Why You Aren’t Losing Weight on Your Diet – And How to Fix It

You’ve been trying to lose weight for a while now, and at first everything was going according to plan. A while later, however, you seemed to have hit your plateau, though you haven’t hit your goal. You cut even more calories and ramp up the cardio, but the same thing happens: a few pounds lost, and then progress comes to a complete standstill. It starts to feel like you’re dieting and exercising to maintain your weight, rather than lose pounds.

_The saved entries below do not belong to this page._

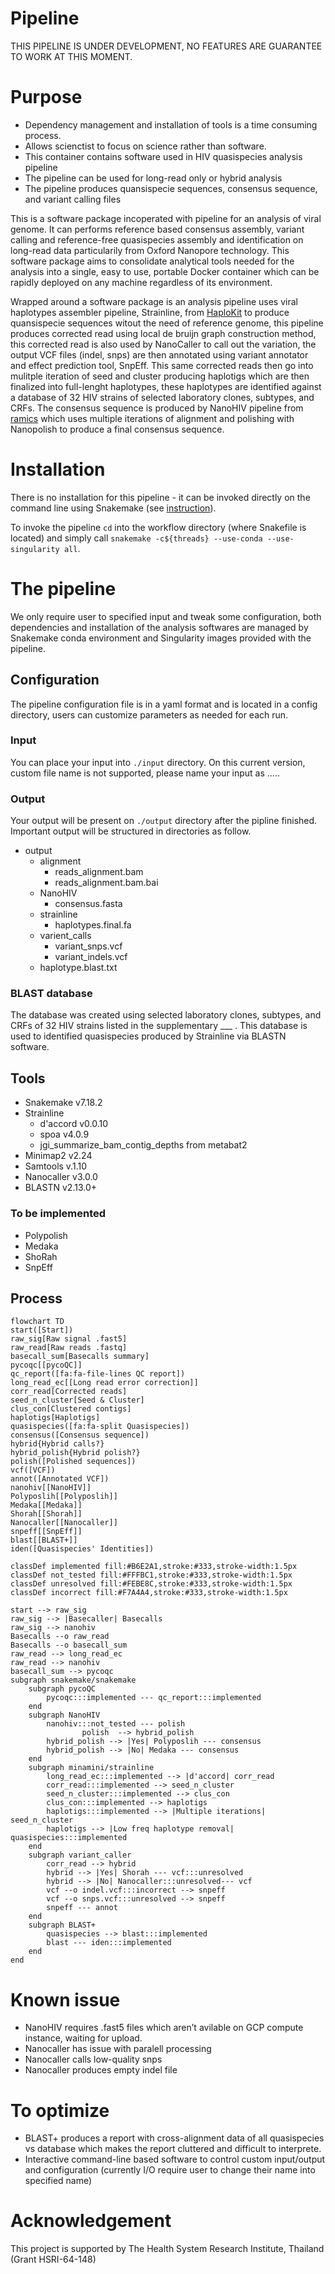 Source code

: # Pipeline
THIS PIPELINE IS UNDER DEVELOPMENT, NO FEATURES ARE GUARANTEE TO WORK AT THIS MOMENT.
# Purpose

- Dependency management and installation of tools is a time consuming process.
- Allows scienctist to focus on science rather than software.
- This container contains software used in HIV quasispecies analysis pipeline
- The pipeline can be used for long-read only or hybrid analysis
- The pipeline produces quansispecie sequences, consensus sequence, and variant calling files

This is a software package incoperated with pipeline for an analysis of viral genome. It can performs reference based consensus assembly, variant calling and reference-free quasispecies assembly and identification on long-read data particularily from Oxford Nanopore technology. This software package aims to consolidate analytical tools needed for the analysis into a single, easy to use, portable Docker container which can be rapidly deployed on any machine regardless of its environment.

Wrapped around a software package is an analysis pipeline uses viral haplotypes assembler pipeline, Strainline, from [HaploKit](https://github.com/HaploKit) to produce quansispecie sequences witout the need of reference genome, this pipeline produces corrected read using local de bruijn graph construction method, this corrected read is also used by NanoCaller to call out the variation, the output VCF files (indel, snps) are then annotated using variant annotator and effect prediction tool, SnpEff. This same corrected reads then go into mulitple iteration of seed and cluster producing haplotigs which are then finalized into full-lenght haplotypes, these haplotypes are identified against a database of 32 HIV strains of selected laboratory clones, subtypes, and CRFs. The consensus sequence is produced by NanoHIV pipeline from [ramics](https://github.com/ramics) which uses multiple iterations of alignment and polishing with Nanopolish to produce a final consensus sequence.

# Installation

There is no installation for this pipeline - it can be invoked directly on the command line using Snakemake (see [instruction](https://snakemake.readthedocs.io/en/stable/getting_started/installation.html)).

To invoke the pipeline `cd` into the workflow directory (where Snakefile is located) and simply call `snakemake -c${threads} --use-conda --use-singularity all`.

# The pipeline

We only require user to specified input and tweak some configuration, both dependencies and installation of the analysis softwares are managed by Snakemake conda environment and Singularity images provided with the pipeline.

## Configuration

The pipeline configuration file is in a yaml format and is located in a config directory, users can customize parameters as needed for each run.

### Input

You can place your input into `./input` directory. On this current version, custom file name is not supported, please name your input as …..

### Output

Your output will be present on `./output` directory after the pipline finished. Important output will be structured in directories as follow.

- output
    - alignment
        - reads_alignment.bam
        - reads_alignment.bam.bai
    - NanoHIV
        - consensus.fasta
    - strainline
        - haplotypes.final.fa
    - varient_calls
        - variant_snps.vcf
        - variant_indels.vcf
    - haplotype.blast.txt

### BLAST database

The database was created using selected laboratory clones, subtypes, and CRFs of 32 HIV strains listed in the supplementary ___ . This database is used to identified quasispecies produced by Strainline via BLASTN software.

## Tools

- Snakemake v7.18.2
- Strainline
    - d'accord v0.0.10
    - spoa v4.0.9
    - jgi_summarize_bam_contig_depths from metabat2
- Minimap2 v2.24
- Samtools v.1.10
- Nanocaller v3.0.0
- BLASTN v2.13.0+

### To be implemented

- Polypolish
- Medaka
- ShoRah
- SnpEff

## Process

```mermaid
flowchart TD
start([Start])
raw_sig[Raw signal .fast5]
raw_read[Raw reads .fastq]
basecall_sum[Basecalls summary]
pycoqc[[pycoQC]]
qc_report([fa:fa-file-lines QC report])
long_read_ec[[Long read error correction]]
corr_read[Corrected reads]
seed_n_cluster[Seed & Cluster]
clus_con[Clustered contigs]
haplotigs[Haplotigs]
quasispecies([fa:fa-split Quasispecies])
consensus([Consensus sequence])
hybrid{Hybrid calls?}
hybrid_polish{Hybrid polish?}
polish([Polished sequences])
vcf([VCF])
annot([Annotated VCF])
nanohiv[[NanoHIV]]
Polyposlih[[Polyposlih]]
Medaka[[Medaka]]
Shorah[[Shorah]]
Nanocaller[[Nanocaller]]
snpeff[[SnpEff]]
blast[[BLAST+]]
iden([Quasispecies' Identities])

classDef implemented fill:#B6E2A1,stroke:#333,stroke-width:1.5px
classDef not_tested fill:#FFFBC1,stroke:#333,stroke-width:1.5px
classDef unresolved fill:#FEBE8C,stroke:#333,stroke-width:1.5px
classDef incorrect fill:#F7A4A4,stroke:#333,stroke-width:1.5px

start --> raw_sig
raw_sig --> |Basecaller| Basecalls
raw_sig --> nanohiv
Basecalls --o raw_read
Basecalls --o basecall_sum
raw_read --> long_read_ec
raw_read --> nanohiv
basecall_sum --> pycoqc
subgraph snakemake/snakemake
    subgraph pycoQC
        pycoqc:::implemented --- qc_report:::implemented
    end
	subgraph NanoHIV
        nanohiv:::not_tested --- polish
				polish  --> hybrid_polish
        hybrid_polish --> |Yes| Polyposlih --- consensus
        hybrid_polish --> |No| Medaka --- consensus
    end
    subgraph minamini/strainline
        long_read_ec:::implemented --> |d'accord| corr_read
        corr_read:::implemented --> seed_n_cluster
        seed_n_cluster:::implemented --> clus_con
        clus_con:::implemented --> haplotigs
        haplotigs:::implemented --> |Multiple iterations| seed_n_cluster
        haplotigs --> |Low freq haplotype removal| quasispecies:::implemented
    end
    subgraph variant_caller
        corr_read --> hybrid
        hybrid --> |Yes| Shorah --- vcf:::unresolved
        hybrid --> |No| Nanocaller:::unresolved--- vcf
        vcf --o indel.vcf:::incorrect --> snpeff
        vcf --o snps.vcf:::unresolved --> snpeff
        snpeff --- annot
    end
    subgraph BLAST+
        quasispecies --> blast:::implemented
        blast --- iden:::implemented
    end
end
```

# Known issue

- NanoHIV requires .fast5 files which aren’t avilable on GCP compute instance, waiting for upload.
- Nanocaller has issue with paralell processing
- Nanocaller calls low-quality snps
- Nanocaller produces empty indel file

# To optimize

- BLAST+ produces a report with cross-alignment data of all quasispecies vs database which makes the report cluttered and difficult to interprete.
- Interactive command-line based software to control custom input/output and configuration (currently I/O require user to change their name into specified name)

# Acknowledgement
This project is supported by The Health System Research Institute, Thailand (Grant HSRI-64-148)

The reason is simple: your body doesn’t want to lose weight. The body, being the adaptive machine it is, is constantly striving for homeostasis – a balance between calories in and calories out that will allow your body to stay the same. When you start cutting calories, the body sends signals to your brain that slows down the production of metabolism boosting hormones, like testosterone and leptin. When you cut calories for a long period of time, the body begins to recognize that more energy is going out than coming in and, in an effort to conserve that energy, slows down the metabolism and begins storing fat and glycogen.

What does that mean? It means that at some point in your diet your body will stop responding and regulate itself by slowing your metabolism, making weight loss virtually impossible.

Think about it like this. If you are seriously trying to lose weight, and you reduce your daily calories from 1,800 to 1,300, you’re going to lose about 1-2 pounds a week. If you do that long enough, you aren’t going to waste away into nothing – your body will simply get used to it and regulate accordingly. Fat is an energy storage system, and it doesn’t like to leave the body unless it knows it doesn’t have to, and cutting calories is NOT the way to tell that system it won’t be needed in the future. Contrarily, cutting calories sends signals to the brain that fat is needed, because the amount of energy being put in to the body is not enough to cover what’s being used throughout the day.

The worst part? Once your body figures out it isn’t getting the normal supply of energy each day, not only does it send signals to hold on to fat cells, but it’s going to adjust your metabolism to create a new baseline. That means 1,300 calories will be the new norm for your body’s caloric needs. WHAT?!

Exactly. This also means that long term dieting can seriously tank your metabolism, making it so that you can’t handle many calories at all. Factor in the physical and mental strain of dieting, the temptation to binge after a long period of fasting, and the body’s need to store fat to prepare for the next calorie decrease, and you suddenly have a crashed metabolism and a body that refuses to lose weight.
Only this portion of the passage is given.